Problem -
In the entries below, the lines from the one with "not substantially reduce" through the one with "newsgroups, but subscribe" are to be copied exactly; both ends count.

Record extracts -
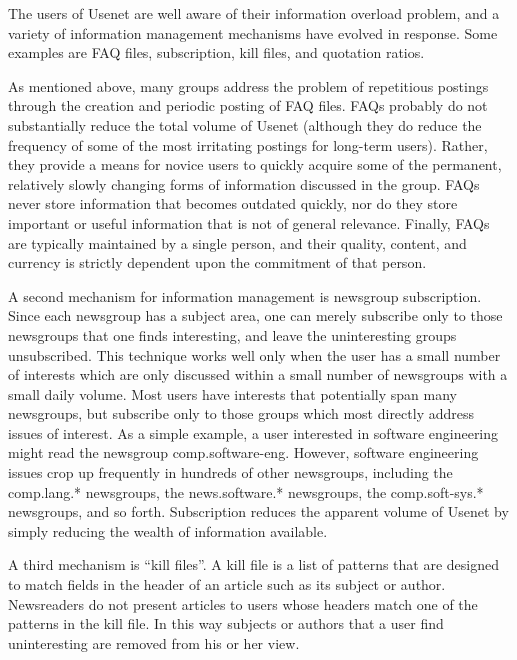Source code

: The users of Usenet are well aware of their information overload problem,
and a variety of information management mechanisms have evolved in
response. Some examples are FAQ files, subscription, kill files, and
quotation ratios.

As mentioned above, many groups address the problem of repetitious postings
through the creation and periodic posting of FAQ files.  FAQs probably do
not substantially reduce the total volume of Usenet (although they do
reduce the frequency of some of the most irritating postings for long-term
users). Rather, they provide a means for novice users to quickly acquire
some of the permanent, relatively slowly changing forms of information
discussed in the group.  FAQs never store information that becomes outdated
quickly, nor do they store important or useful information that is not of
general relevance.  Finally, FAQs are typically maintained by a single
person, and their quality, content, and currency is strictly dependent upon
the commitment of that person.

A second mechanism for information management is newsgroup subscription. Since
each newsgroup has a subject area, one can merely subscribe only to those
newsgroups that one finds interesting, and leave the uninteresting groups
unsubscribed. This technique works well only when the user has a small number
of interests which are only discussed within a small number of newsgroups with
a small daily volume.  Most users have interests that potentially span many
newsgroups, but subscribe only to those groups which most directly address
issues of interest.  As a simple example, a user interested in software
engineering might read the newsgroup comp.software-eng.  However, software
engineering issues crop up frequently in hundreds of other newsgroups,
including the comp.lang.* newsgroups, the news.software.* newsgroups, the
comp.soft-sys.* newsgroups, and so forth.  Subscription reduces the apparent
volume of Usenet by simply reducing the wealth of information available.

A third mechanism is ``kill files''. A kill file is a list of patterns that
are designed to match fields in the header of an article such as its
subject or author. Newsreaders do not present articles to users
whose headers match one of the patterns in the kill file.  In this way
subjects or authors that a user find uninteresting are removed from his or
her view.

Finished task -
not substantially reduce the total volume of Usenet (although they do
reduce the frequency of some of the most irritating postings for long-term
users). Rather, they provide a means for novice users to quickly acquire
some of the permanent, relatively slowly changing forms of information
discussed in the group.  FAQs never store information that becomes outdated
quickly, nor do they store important or useful information that is not of
general relevance.  Finally, FAQs are typically maintained by a single
person, and their quality, content, and currency is strictly dependent upon
the commitment of that person.

A second mechanism for information management is newsgroup subscription. Since
each newsgroup has a subject area, one can merely subscribe only to those
newsgroups that one finds interesting, and leave the uninteresting groups
unsubscribed. This technique works well only when the user has a small number
of interests which are only discussed within a small number of newsgroups with
a small daily volume.  Most users have interests that potentially span many
newsgroups, but subscribe only to those groups which most directly address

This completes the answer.